現象

Microsoft Excel 2010 で、パラメーター Source および Gallery が同じ ChartWizard メソッドで構成されているマクロを実行してレーダー チャートを作成すると、以下のエラー メッセージが表示され、Excel 2010 が強制終了します。

問題が発生したため、Microsoft Excel を終了します。


また、グラフの参照範囲がピボットテーブルであり、ピボットテーブル内のセルを選択したままで、サンプル コードのマクロを実行してレーダー チャートを作成した場合は、Excel 2010 は強制終了しませんが、レーダーチャートが作成されずに棒グラフが作成されます。

パラメーター Source および Gallery が同じ ChartWizard メソッドで構成されているサンプル コード :

Sub Macro1()
Range("A1:C6").Value = 1

ActiveSheet.ChartObjects.Add(0, 120, 300, 300).Select

With ActiveChart
.ChartWizard _
Source:=ActiveSheet.Range("A1:C6"), _
Gallery:=xlRadar, Format:=1, PlotBy:=xlColumns, _
CategoryLabels:=1, SeriesLabels:=1
End With

End Sub

原因

この現象は、レーダー チャートで使用するパラメーター Source および Gallery が ChartWizard メソッドで構成されている場合、Excel 2010 の動作に不具合があるために発生します。

回避策

この現象を回避するには、パラメーター Source と Gallery を別々に設定するように ChartWizard メソッドを構成してください。

パラメーター Source と Gallery を別々に設定したサンプル コード :

Sub WorkaroundMacro()

Range("A1:C6").Value = 1

ActiveSheet.ChartObjects.Add(0, 120, 300, 300).Select

ActiveChart.ChartType = xlRadar
ActiveChart.SetSourceData Source:=ActiveSheet.Range("A1:C6")

With ActiveChart
.ChartWizard _
Gallery:=xlRadar, Format:=1, PlotBy:=xlColumns, _
CategoryLabels:=1, SeriesLabels:=1
End With

End Sub

状況

マイクロソフトでは、この問題をこの資料の対象製品として記載されているマイクロソフト製品の問題として認識しています。

詳細

問題の再現手順 1

  1. Excel 2010 を起動し、A1 から C6 に 1 を入力します。

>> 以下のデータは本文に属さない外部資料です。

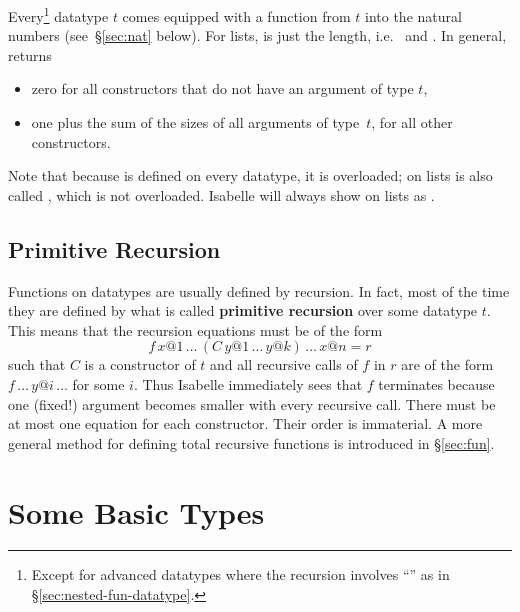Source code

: Every\footnote{Except for advanced datatypes where the recursion involves
``\isasymRightarrow'' as in {\S}\ref{sec:nested-fun-datatype}.} datatype $t$
comes equipped with a  function from $t$ into the natural numbers
(see~{\S}\ref{sec:nat} below). For lists,  is just the length, i.e.\
 and .  In general,
\cdx{size} returns
\begin{itemize}
\item zero for all constructors that do not have an argument of type $t$,
\item one plus the sum of the sizes of all arguments of type~$t$,
for all other constructors.
\end{itemize}
Note that because
 is defined on every datatype, it is overloaded; on lists
 is also called \sdx{length}, which is not overloaded.
Isabelle will always show \isa{size} on lists as \isa{length}.


\subsection{Primitive Recursion}

%
Functions on datatypes are usually defined by recursion. In fact, most of the
time they are defined by what is called \textbf{primitive recursion} over some
datatype $t$. This means that the recursion equations must be of the form
\[ f \, x@1 \, \dots \, (C \, y@1 \, \dots \, y@k)\, \dots \, x@n = r \]
such that $C$ is a constructor of $t$ and all recursive calls of
$f$ in $r$ are of the form $f \, \dots \, y@i \, \dots$ for some $i$. Thus
Isabelle immediately sees that $f$ terminates because one (fixed!) argument
becomes smaller with every recursive call. There must be at most one equation
for each constructor.  Their order is immaterial.
A more general method for defining total recursive functions is introduced in
{\S}\ref{sec:fun}.

\begin{exercise}\label{ex:Tree}
%
\end{exercise}






\section{Some Basic Types}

  2. Visual Basic Editor を起動して、以下のようなパラメーター Source および Gallery が同じ ChartWizard メソッドで構成されたコードを入力し、実行します。この再現手順では、A1:C6 に入力されている値 1 を基にグラフを作成するコードの構成となります。実際に参照するデータ範囲によって、ActiveSheet.Range の値は変更されます。

    Sub Macro1()

    ActiveSheet.ChartObjects.Add(0, 120, 300, 300).Select

    With ActiveChart
    .ChartWizard _
    Source:=ActiveSheet.Range("A1:C6"), _
    Gallery:=xlRadar, Format:=1, PlotBy:=xlColumns, _
    CategoryLabels:=1, SeriesLabels:=1
    End With

    End Sub

結果

以下のエラー メッセージが表示され、Excel 2010 が強制終了します。

問題が発生したため、Microsoft Excel を終了します。

問題の再現手順 2

  1. Excel 2010 を起動し、ピボット テーブルを作成します。この再現手順では、A1:C6 にピボット テーブルを作成したとします。実際にピボットテーブルを作成するセルの範囲によって、ActiveSheet.Range の値は変更されます。

  2. Visual Basic Editor を起動して、以下のようなパラメーター Source および Gallery が同じ ChartWizard メソッドで構成されたコードを入力します。

    Sub Macro1()

    ActiveSheet.ChartObjects.Add(0, 120, 300, 300).Select

    With ActiveChart
    .ChartWizard _
    Source:=ActiveSheet.Range("A1:C6"), _
    Gallery:=xlRadar, Format:=1, PlotBy:=xlColumns, _
    CategoryLabels:=1, SeriesLabels:=1
    End With

    End Sub
  3. 参照範囲となるピボット テーブル内の任意のセルをクリックした状態で、手順 2 のコードを実行しレーダー チャートを作成します。

結果

レーダー チャートが作成されず、棒グラフが作成されます。